Generalized master equation for first-passage problems in partitioned spaces

Abstract

Motivated by a range of biological applications related to the transport of molecules in cells, we present a modular framework to treat first-passage problems for diffusion in partitioned spaces. The spatial domains can differ with respect to their diffusivity, geometry, and dimensionality, but can also refer to transport modes alternating between diffusive, driven, or anomalous motion. The approach relies on a coarse-graining of the motion by dissecting the trajectories on domain boundaries or when the mode of transport changes, yielding a small set of states. The time evolution of the reduced model follows a generalized master equation (GME) for non-Markovian jump processes; the GME takes the form of a set of linear integro-differential equations in the occupation probabilities of the states and the corresponding probability fluxes. Further building blocks of the model are partial first-passage time (FPT) densities, which encode the transport behavior in each domain or state.
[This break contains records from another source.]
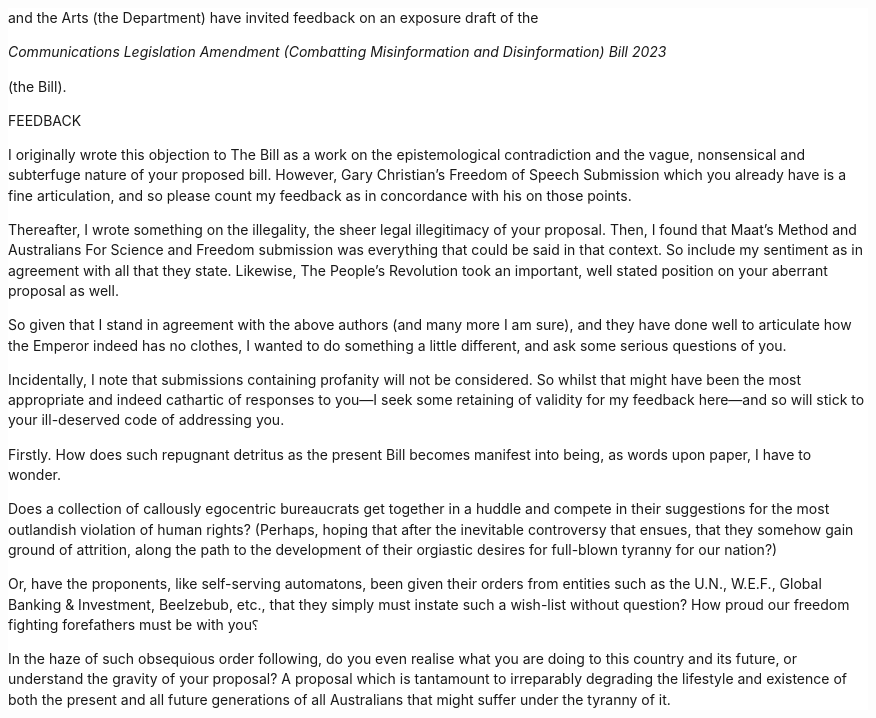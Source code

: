 and the Arts (the Department) have invited feedback on an exposure draft of the

_Communications_ _Legislation Amendment (Combatting Misinformation and Disinformation) Bill 2023_

(the Bill).

FEEDBACK

I originally wrote this objection to The Bill as a work on the epistemological contradiction and the vague, nonsensical and
subterfuge nature of your proposed bill. However, Gary Christian’s Freedom of Speech Submission which you already have is a
fine articulation, and so please count my feedback as in concordance with his on those points.

Thereafter, I wrote something on the illegality, the sheer legal illegitimacy of your proposal. Then, I found that Maat’s Method
and Australians For Science and Freedom submission was everything that could be said in that context. So include my sentiment
as in agreement with all that they state. Likewise, The People’s Revolution took an important, well stated position on your
aberrant proposal as well.

So given that I stand in agreement with the above authors (and many more I am sure), and they have done well to articulate
how the Emperor indeed has no clothes, I wanted to do something a little different, and ask some serious questions of you.

Incidentally, I note that submissions containing profanity will not be considered. So whilst that might have been the most
appropriate and indeed cathartic of responses to you—I seek some retaining of validity for my feedback here—and so will
stick to your ill-deserved code of addressing you.

Firstly. How does such repugnant detritus as the present Bill becomes manifest into being, as words upon paper, I have to
wonder.

Does a collection of callously egocentric bureaucrats get together in a huddle and compete in their suggestions for the most
outlandish violation of human rights? (Perhaps, hoping that after the inevitable controversy that ensues, that they somehow
gain ground of attrition, along the path to the development of their orgiastic desires for full-blown tyranny for our nation?)

Or, have the proponents, like self-serving automatons, been given their orders from entities such as the U.N., W.E.F., Global
Banking & Investment, Beelzebub, etc., that they simply must instate such a wish-list without question? How proud our
freedom fighting forefathers must be with you⸮

In the haze of such obsequious order following, do you even realise what you are doing to this country and its future, or
understand the gravity of your proposal? A proposal which is tantamount to irreparably degrading the lifestyle and existence
of both the present and all future generations of all Australians that might suffer under the tyranny of it.
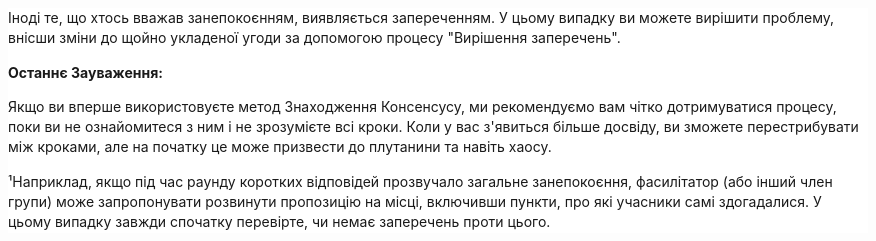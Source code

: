 Іноді те, що хтось вважав занепокоєнням, виявляється запереченням. У цьому випадку ви можете вирішити проблему, внісши зміни до щойно укладеної угоди за допомогою процесу "Вирішення заперечень".

**Останнє Зауваження:**

Якщо ви вперше використовуєте метод Знаходження Консенсусу, ми рекомендуємо вам чітко дотримуватися процесу, поки ви не ознайомитеся з ним і не зрозумієте всі кроки. Коли у вас з'явиться більше досвіду, ви зможете перестрибувати між кроками, але на початку це може призвести до плутанини та навіть хаосу.

¹Наприклад, якщо під час раунду коротких відповідей прозвучало загальне занепокоєння, фасилітатор (або інший член групи) може запропонувати розвинути пропозицію на місці, включивши пункти, про які учасники самі здогадалися. У цьому випадку завжди спочатку перевірте, чи немає заперечень проти цього.
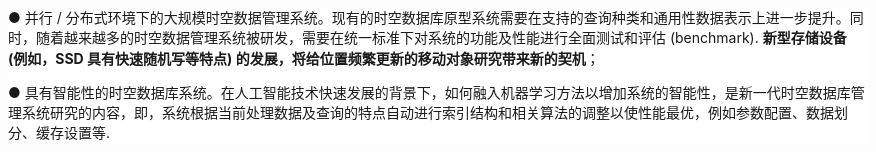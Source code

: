 ● 并行 / 分布式环境下的大规模时空数据管理系统。现有的时空数据库原型系统需要在支持的查询种类和通用性数据表示上进一步提升。同时，随着越来越多的时空数据管理系统被研发，需要在统一标准下对系统的功能及性能进行全面测试和评估 (benchmark). **新型存储设备 (例如，SSD 具有快速随机写等特点) 的发展，将给位置频繁更新的移动对象研究带来新的契机**；

● 具有智能性的时空数据库系统。在人工智能技术快速发展的背景下，如何融入机器学习方法以增加系统的智能性，是新一代时空数据库管理系统研究的内容，即，系统根据当前处理数据及查询的特点自动进行索引结构和相关算法的调整以使性能最优，例如参数配置、数据划分、缓存设置等.
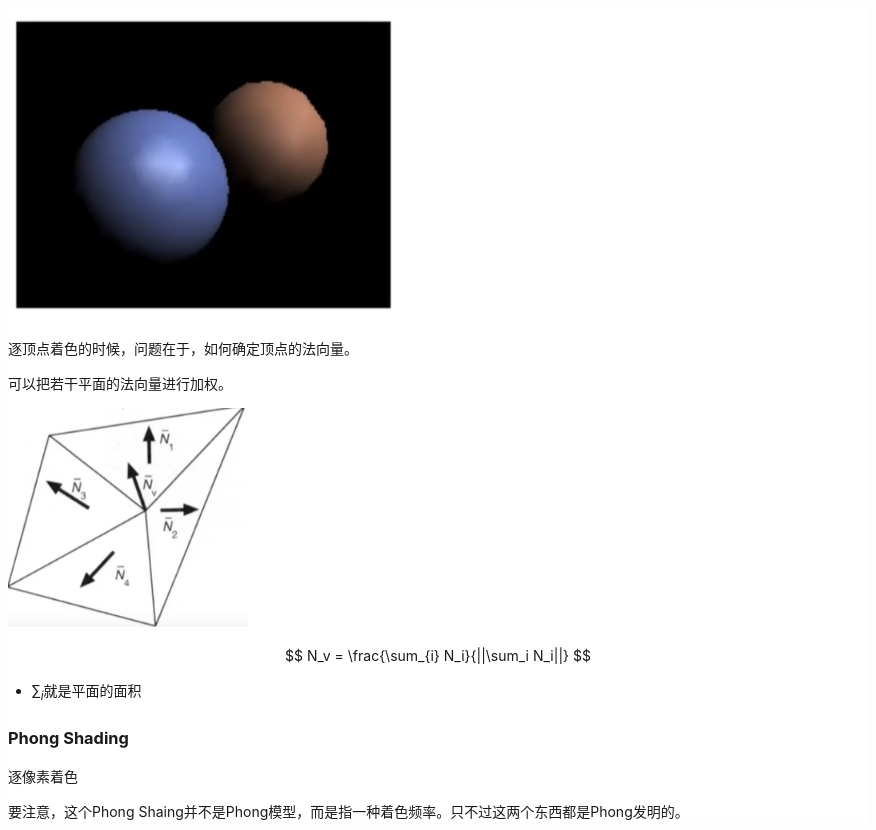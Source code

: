 ![image-20220606111235548](img/图形学/image-20220606111235548.png)

逐顶点着色的时候，问题在于，如何确定顶点的法向量。

可以把若干平面的法向量进行加权。

<img src="img/图形学/image-20220606114334781.png" alt="image-20220606114334781" style="zoom:80%;" />


$$
N_v = \frac{\sum_{i} N_i}{||\sum_i N_i||}
$$

- $\sum_i$就是平面的面积

### Phong Shading

逐像素着色

要注意，这个Phong Shaing并不是Phong模型，而是指一种着色频率。只不过这两个东西都是Phong发明的。
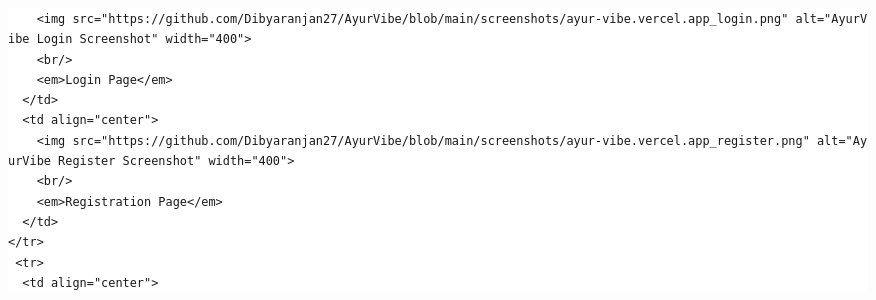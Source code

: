         <img src="https://github.com/Dibyaranjan27/AyurVibe/blob/main/screenshots/ayur-vibe.vercel.app_login.png" alt="AyurVibe Login Screenshot" width="400">
        <br/>
        <em>Login Page</em>
      </td>
      <td align="center">
        <img src="https://github.com/Dibyaranjan27/AyurVibe/blob/main/screenshots/ayur-vibe.vercel.app_register.png" alt="AyurVibe Register Screenshot" width="400">
        <br/>
        <em>Registration Page</em>
      </td>
    </tr>
     <tr>
      <td align="center">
After an outline of the general framework for multiple domains, the approach is exemplified and validated for a target search problem with two domains in one- and three-dimensional space, first by exactly reproducing known results for an artificially divided, homogeneous space, and second by considering the situation of domains with distinct diffusivities. Analytical solutions for the FPT densities are given in Laplace domain and are complemented by numerical backtransforms yielding FPT densities over many decades in time, confirming that the geometry and heterogeneity of the space can introduce additional characteristic time scales.